### Exercise instructions:
When the word "gist" shows up in a line of the records below, copy that line.

- Opening Delimiter -

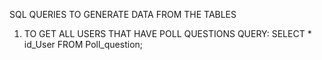 SQL QUERIES TO GENERATE DATA FROM THE TABLES

1.  TO GET ALL USERS THAT HAVE POLL QUESTIONS
    QUERY:
        SELECT * id_User FROM Poll_question;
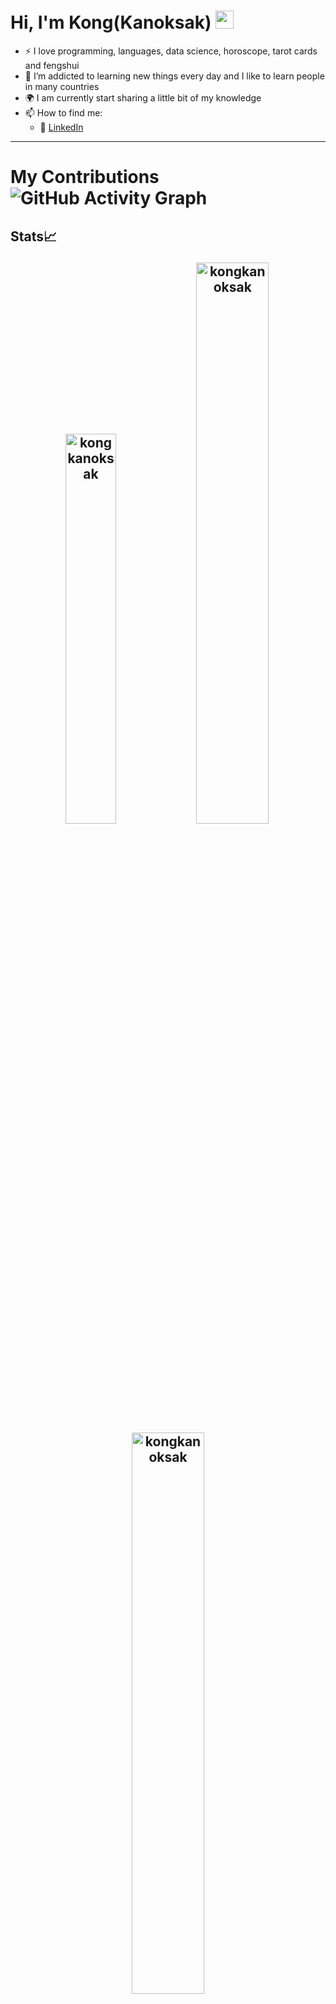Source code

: # Hi, I'm Kong(Kanoksak) <img src="https://github.com/TheDudeThatCode/TheDudeThatCode/blob/master/Assets/Hi.gif" width="29px">

- :zap: I love programming, languages, data science, horoscope, tarot cards and fengshui
- 🌱 I’m addicted to learning new things every day and I like to learn people in many countries
- :earth_africa: I am currently start sharing a little bit of my knowledge 
- 📫 How to find me: 
  - :office: [LinkedIn](https://www.linkedin.com/in/skanoksak/)

<hr>

# My Contributions ![GitHub Activity Graph](https://activity-graph.herokuapp.com/graph?username=kongkanoksak&theme=dracula&hide_border=true)
 
 
## Stats📈 <p align="center"> <img width="40%" src="https://github-readme-stats.vercel.app/api/top-langs?username=kongkanoksak&show_icons=true&theme=dracula&title_color=ff8000&text_color=ffffff&bg_color=6a6a6a&locale=en&layout=compact&hide_border=true" alt="kongkanoksak" />  <img width="48%" src="https://github-readme-stats.vercel.app/api?username=kongkanoksak&show_icons=true&theme=dracula&title_color=ff8000&text_color=ffffff&bg_color=6a6a6a&locale=en&hide_border=true" alt="kongkanoksak" /> <img width="48%" src="https://github-readme-streak-stats.herokuapp.com/?user=kongkanoksak&theme=highcontrast&hide_border=true" alt="kongkanoksak" /> </p>
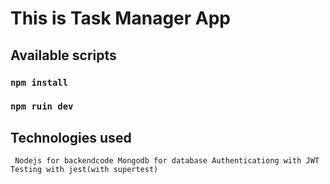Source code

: # This is Task Manager App

## Available scripts

### `npm install`

### `npm ruin dev`

## Technologies used

` Nodejs for backendcode Mongodb for database Authenticationg with JWT Testing with jest(with supertest)`
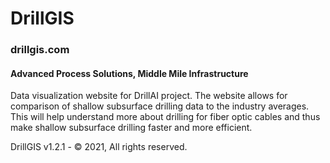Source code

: # DrillGIS
### drillgis.com
#### Advanced Process Solutions, Middle Mile Infrastructure

Data visualization website for DrillAI project. The website allows for comparison of shallow subsurface drilling data to the industry averages. This will help understand more about drilling for fiber optic cables and thus make shallow subsurface drilling faster and more efficient.

DrillGIS v1.2.1 - © 2021, All rights reserved.
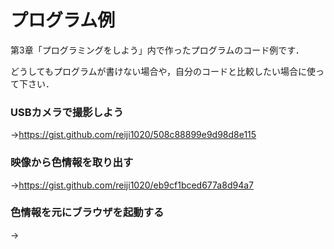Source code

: # プログラム例

第3章「プログラミングをしよう」内で作ったプログラムのコード例です．

どうしてもプログラムが書けない場合や，自分のコードと比較したい場合に使って下さい．

### USBカメラで撮影しよう
→https://gist.github.com/reiji1020/508c88899e9d98d8e115

### 映像から色情報を取り出す
→https://gist.github.com/reiji1020/eb9cf1bced677a8d94a7

### 色情報を元にブラウザを起動する
→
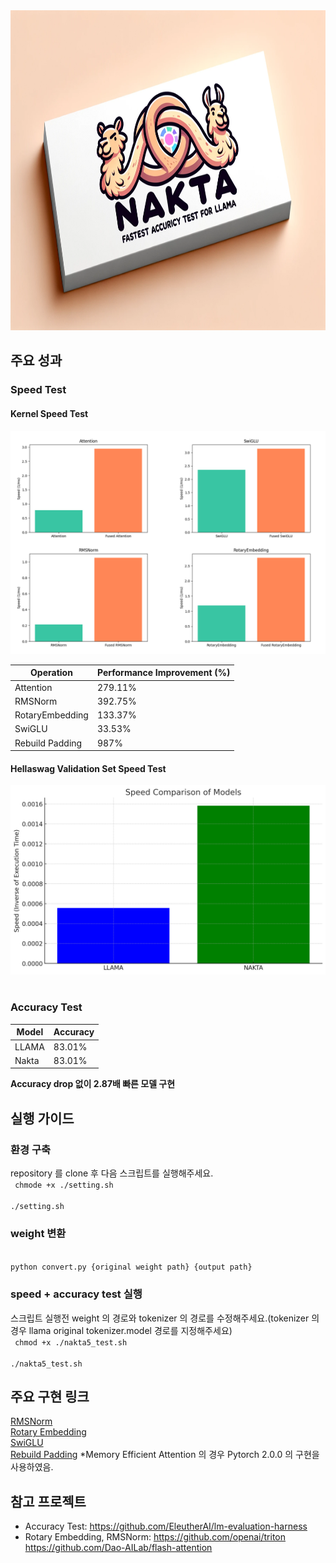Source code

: <img src="./front.png" alt="front" width="896" height="512"/>

## 주요 성과
### Speed Test
#### Kernel Speed Test
![Kernel Speed](./kernels.png)

| Operation          | Performance Improvement (%) |
|--------------------|----------------------------|
| Attention          | 279.11%                    |
| RMSNorm            | 392.75%                    |
| RotaryEmbedding    | 133.37%                    |
| SwiGLU             | 33.53%                     |
| Rebuild Padding | 987% |

#### Hellaswag Validation Set Speed Test
![Validation Speed](./speed.png)  
<br/>

### Accuracy Test
| Model  | Accuracy |
|--------|---------|
| LLAMA  | 83.01%  | 
| Nakta  | 83.01%  |

**Accuracy drop 없이 2.87배 빠른 모델 구현**
## 실행 가이드
### 환경 구축
repository 를 clone 후 다음 스크립트를 실행해주세요.  
<code>
chmode +x ./setting.sh  
./setting.sh
</code>  

### weight 변환 
<code>  
python convert.py {original weight path} {output path}
</code>  

### speed + accuracy test 실행
스크립트 실행전 weight 의 경로와 tokenizer 의 경로를 수정해주세요.(tokenizer 의 경우 llama original tokenizer.model 경로를 지정해주세요)  
<code>
chmod +x ./nakta5_test.sh  
./nakta5_test.sh
</code>


## 주요 구현 링크
[RMSNorm](https://github.com/AI-CE-2023/nakta/blob/main/nakta_model/kernel/Norm/RmsNorm.py)   
[Rotary Embedding](https://github.com/AI-CE-2023/nakta/blob/main/nakta_model/kernel/Emb/Rotary/rotary.py)   
[SwiGLU](https://github.com/AI-CE-2023/flash/blob/main/csrc/flash_attn/activation_kernel.cu)  
[Rebuild Padding](https://github.com/AI-CE-2023/nakta/blob/main/nakta_model5/kernel/Pad/repad.py)
*Memory Efficient Attention 의 경우 Pytorch 2.0.0 의 구현을 사용하였음.

## 참고 프로젝트 
  - Accuracy Test: https://github.com/EleutherAI/lm-evaluation-harness
  - Rotary Embedding, RMSNorm: https://github.com/openai/triton https://github.com/Dao-AILab/flash-attention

- Closing Delimiter -

### Solution to this exercise:
→https://gist.github.com/reiji1020/508c88899e9d98d8e115
→https://gist.github.com/reiji1020/eb9cf1bced677a8d94a7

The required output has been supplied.